DIRECTIONS FOR THIS TASK:
Once you find the line containing "python -m venv env" in the data below, copy it and each following line exactly, up to and including the line containing "Now you can", and nothing else.

EXCERPTED DATA:
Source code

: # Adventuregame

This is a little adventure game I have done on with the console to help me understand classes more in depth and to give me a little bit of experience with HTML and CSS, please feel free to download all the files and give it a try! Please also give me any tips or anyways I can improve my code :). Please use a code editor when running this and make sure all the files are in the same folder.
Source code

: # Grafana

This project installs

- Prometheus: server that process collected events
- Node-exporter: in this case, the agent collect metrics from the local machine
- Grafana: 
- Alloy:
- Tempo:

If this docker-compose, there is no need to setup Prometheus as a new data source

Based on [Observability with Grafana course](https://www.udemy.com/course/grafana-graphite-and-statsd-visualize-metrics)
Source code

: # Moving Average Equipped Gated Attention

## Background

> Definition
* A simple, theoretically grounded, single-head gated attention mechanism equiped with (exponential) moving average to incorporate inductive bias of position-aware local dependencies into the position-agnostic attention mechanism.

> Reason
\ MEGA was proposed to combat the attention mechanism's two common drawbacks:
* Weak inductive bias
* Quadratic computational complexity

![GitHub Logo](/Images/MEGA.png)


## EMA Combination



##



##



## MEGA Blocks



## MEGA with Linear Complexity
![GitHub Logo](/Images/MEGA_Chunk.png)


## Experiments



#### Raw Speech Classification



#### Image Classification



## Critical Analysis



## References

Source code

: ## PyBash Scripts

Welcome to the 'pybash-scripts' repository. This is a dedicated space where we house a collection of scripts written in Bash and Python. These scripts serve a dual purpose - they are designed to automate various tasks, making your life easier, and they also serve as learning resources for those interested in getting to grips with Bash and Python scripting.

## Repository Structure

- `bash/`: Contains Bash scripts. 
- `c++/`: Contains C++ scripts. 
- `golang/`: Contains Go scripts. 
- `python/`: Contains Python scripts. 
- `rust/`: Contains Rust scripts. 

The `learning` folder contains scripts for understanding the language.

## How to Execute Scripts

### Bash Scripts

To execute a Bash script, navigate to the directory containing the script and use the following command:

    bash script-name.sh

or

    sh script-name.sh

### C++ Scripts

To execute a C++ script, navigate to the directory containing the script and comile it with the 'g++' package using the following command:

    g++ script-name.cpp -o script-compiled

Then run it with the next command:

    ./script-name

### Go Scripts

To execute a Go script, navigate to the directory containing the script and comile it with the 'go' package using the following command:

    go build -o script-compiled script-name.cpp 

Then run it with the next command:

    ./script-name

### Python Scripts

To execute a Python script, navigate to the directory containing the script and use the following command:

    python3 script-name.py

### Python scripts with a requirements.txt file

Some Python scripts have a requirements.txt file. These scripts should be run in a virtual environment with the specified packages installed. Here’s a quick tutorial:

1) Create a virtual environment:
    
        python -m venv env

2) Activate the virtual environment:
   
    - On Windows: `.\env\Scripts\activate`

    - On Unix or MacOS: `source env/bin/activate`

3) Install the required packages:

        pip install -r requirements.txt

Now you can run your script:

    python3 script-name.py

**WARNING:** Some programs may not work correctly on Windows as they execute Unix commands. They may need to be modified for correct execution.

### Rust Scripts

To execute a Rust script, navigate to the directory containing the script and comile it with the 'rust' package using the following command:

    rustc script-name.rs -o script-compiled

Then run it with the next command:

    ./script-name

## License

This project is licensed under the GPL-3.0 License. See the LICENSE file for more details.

TASK RESPONSE:
        python -m venv env

2) Activate the virtual environment:
   
    - On Windows: `.\env\Scripts\activate`

    - On Unix or MacOS: `source env/bin/activate`

3) Install the required packages:

        pip install -r requirements.txt

Now you can run your script:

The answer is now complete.